In the previous sections, we explored different data processing steps, and built and evaluated several models to predict the loan status and interest rates for the accepted loans. Now, it is time to use all built artifacts and compose them together to score new loans.
There are multiple steps that we need to consider:
- Data cleanup
- The emp_title column preparation pipeline
- The desc column transformation into a vector representing significant words
- The binomial model to predict loan acceptance status
- The regression model to predict loan interest rate
To reuse these steps, we need to connect them into a single function that accepts input data and produces predictions involving loan acceptance status and interest rate.
The scoring functions is easy-it replays all the steps that we did in the previous chapters:
import _root_.hex.tree.drf.DRFModel
def scoreLoan(df: DataFrame,
empTitleTransformer: PipelineModel,
loanStatusModel: DRFModel,
goodLoanProbThreshold: Double,
intRateModel: GBMModel)(h2oContext: H2OContext): DataFrame = {
val inputDf = empTitleTransformer.transform(basicDataCleanup(df))
.withColumn("desc_denominating_words", descWordEncoderUdf(col("desc")))
.drop("desc")
val inputHf = toHf(inputDf, "input_df_" + df.hashCode())(h2oContext)
// Predict loan status and int rate
val loanStatusPrediction = loanStatusModel.score(inputHf)
val intRatePrediction = intRateModel.score(inputHf)
val probGoodLoanColName = "good loan"
val inputAndPredictionsHf = loanStatusPrediction.add(intRatePrediction).add(inputHf)
inputAndPredictionsHf.update()
// Prepare field loan_status based on threshold
val loanStatus = (threshold: Double) => (predGoodLoanProb: Double) =>if (predGoodLoanProb < threshold) "bad loan" else "good loan"
val loanStatusUdf = udf(loanStatus(goodLoanProbThreshold))
h2oContext.asDataFrame(inputAndPredictionsHf)(df.sqlContext).withColumn("loan_status", loanStatusUdf(col(probGoodLoanColName)))
}
We use all definitions that we prepared before-basicDataCleanup method, empTitleTransformer, loanStatusModel, intRateModel-and apply them in the corresponding order.

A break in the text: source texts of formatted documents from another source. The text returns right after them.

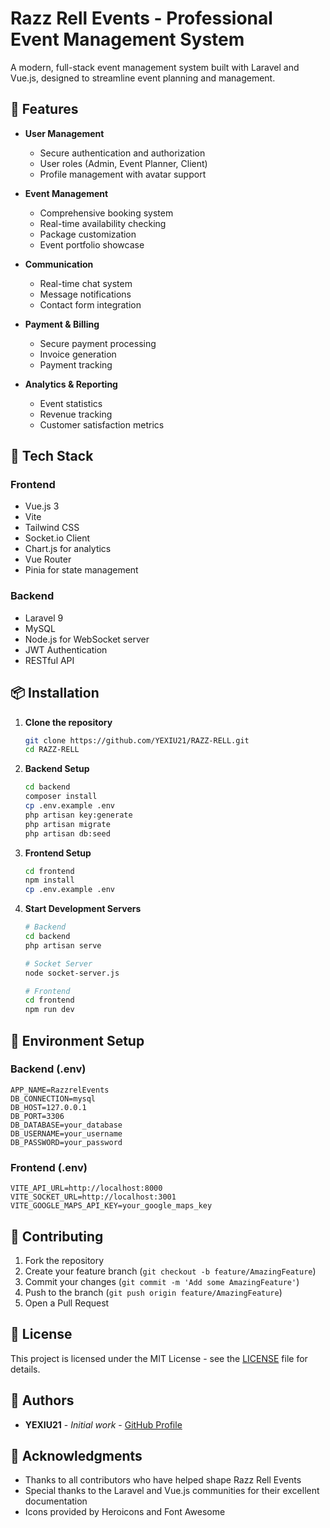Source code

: # Razz Rell Events - Professional Event Management System

A modern, full-stack event management system built with Laravel and Vue.js, designed to streamline event planning and management.

## 🌟 Features

- **User Management**
  - Secure authentication and authorization
  - User roles (Admin, Event Planner, Client)
  - Profile management with avatar support

- **Event Management**
  - Comprehensive booking system
  - Real-time availability checking
  - Package customization
  - Event portfolio showcase

- **Communication**
  - Real-time chat system
  - Message notifications
  - Contact form integration

- **Payment & Billing**
  - Secure payment processing
  - Invoice generation
  - Payment tracking

- **Analytics & Reporting**
  - Event statistics
  - Revenue tracking
  - Customer satisfaction metrics

## 🚀 Tech Stack

### Frontend
- Vue.js 3
- Vite
- Tailwind CSS
- Socket.io Client
- Chart.js for analytics
- Vue Router
- Pinia for state management

### Backend
- Laravel 9
- MySQL
- Node.js for WebSocket server
- JWT Authentication
- RESTful API

## 📦 Installation

1. **Clone the repository**
   ```bash
   git clone https://github.com/YEXIU21/RAZZ-RELL.git
   cd RAZZ-RELL
   ```

2. **Backend Setup**
   ```bash
   cd backend
   composer install
   cp .env.example .env
   php artisan key:generate
   php artisan migrate
   php artisan db:seed
   ```

3. **Frontend Setup**
   ```bash
   cd frontend
   npm install
   cp .env.example .env
   ```

4. **Start Development Servers**
   ```bash
   # Backend
   cd backend
   php artisan serve

   # Socket Server
   node socket-server.js

   # Frontend
   cd frontend
   npm run dev
   ```

## 🔧 Environment Setup

### Backend (.env)
```env
APP_NAME=RazzrelEvents
DB_CONNECTION=mysql
DB_HOST=127.0.0.1
DB_PORT=3306
DB_DATABASE=your_database
DB_USERNAME=your_username
DB_PASSWORD=your_password
```

### Frontend (.env)
```env
VITE_API_URL=http://localhost:8000
VITE_SOCKET_URL=http://localhost:3001
VITE_GOOGLE_MAPS_API_KEY=your_google_maps_key
```

## 🤝 Contributing

1. Fork the repository
2. Create your feature branch (`git checkout -b feature/AmazingFeature`)
3. Commit your changes (`git commit -m 'Add some AmazingFeature'`)
4. Push to the branch (`git push origin feature/AmazingFeature`)
5. Open a Pull Request

## 📝 License

This project is licensed under the MIT License - see the [LICENSE](LICENSE) file for details.

## 👥 Authors

- **YEXIU21** - *Initial work* - [GitHub Profile](https://github.com/YEXIU21)

## 🙏 Acknowledgments

- Thanks to all contributors who have helped shape Razz Rell Events
- Special thanks to the Laravel and Vue.js communities for their excellent documentation
- Icons provided by Heroicons and Font Awesome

The method uses all the generated artifacts. For example, we can score the input data in the following way:
val prediction = scoreLoan(loanStatusDfSplits(0),
empTitleTransformer,
loanStatusBaseModel4,
minLossModel4._4,
intRateModel)(h2oContext)
prediction.show(10)
The output is as follows:
However, to score new loans independently from our training code, we still need to export trained models and pipelines in some reusable form. For Spark models and pipelines, we can directly use Spark serialization. For example, the defined empTitleTransormer can be exported in this way:
val MODELS_DIR = s"${sys.env.get("MODELSDIR").getOrElse("models")}"
val destDir = new File(MODELS_DIR)
empTitleTransformer.write.overwrite.save(new File(destDir, "empTitleTransformer").getAbsolutePath)
For H2O models, the situation is more complicated since there are several ways of model export: binary, POJO, and MOJO. The binary export is similar to the Spark export; however, to reuse the exported binary model, it is necessary to have a running instance of the H2O cluster. This limitation is removed by the other methods. The POJO exports the model as Java code, which can be compiled and run independently from the H2O cluster. Finally, the MOJO export model is in a binary form, which can be interpreted and used without running the H2O cluster. In this chapter, we will use the MOJO export, since it is straightforward and also the recommended method for model reuse:
loanStatusBaseModel4.getMojo.writeTo(new FileOutputStream(new File(destDir, "loanStatusModel.mojo")))
intRateModel.getMojo.writeTo(new FileOutputStream(new File(destDir, "intRateModel.mojo")))
We can also export the Spark schema that defines the input data. This will be useful for the definition of a parser of the new data:
def saveSchema(schema: StructType, destFile: File, saveWithMetadata: Boolean = false) = {
import java.nio.file.{Files, Paths, StandardOpenOption}
import org.apache.spark.sql.types._
val processedSchema = StructType(schema.map {
case StructField(name, dtype, nullable, metadata) =>StructField(name, dtype, nullable, if (saveWithMetadata) metadata else Metadata.empty)
case rec => rec
})
Files.write(Paths.get(destFile.toURI),
processedSchema.json.getBytes(java.nio.charset.StandardCharsets.UTF_8),
StandardOpenOption.TRUNCATE_EXISTING, StandardOpenOption.CREATE)
}
saveSchema(loanDataDf.schema, new File(destDir, "inputSchema.json"))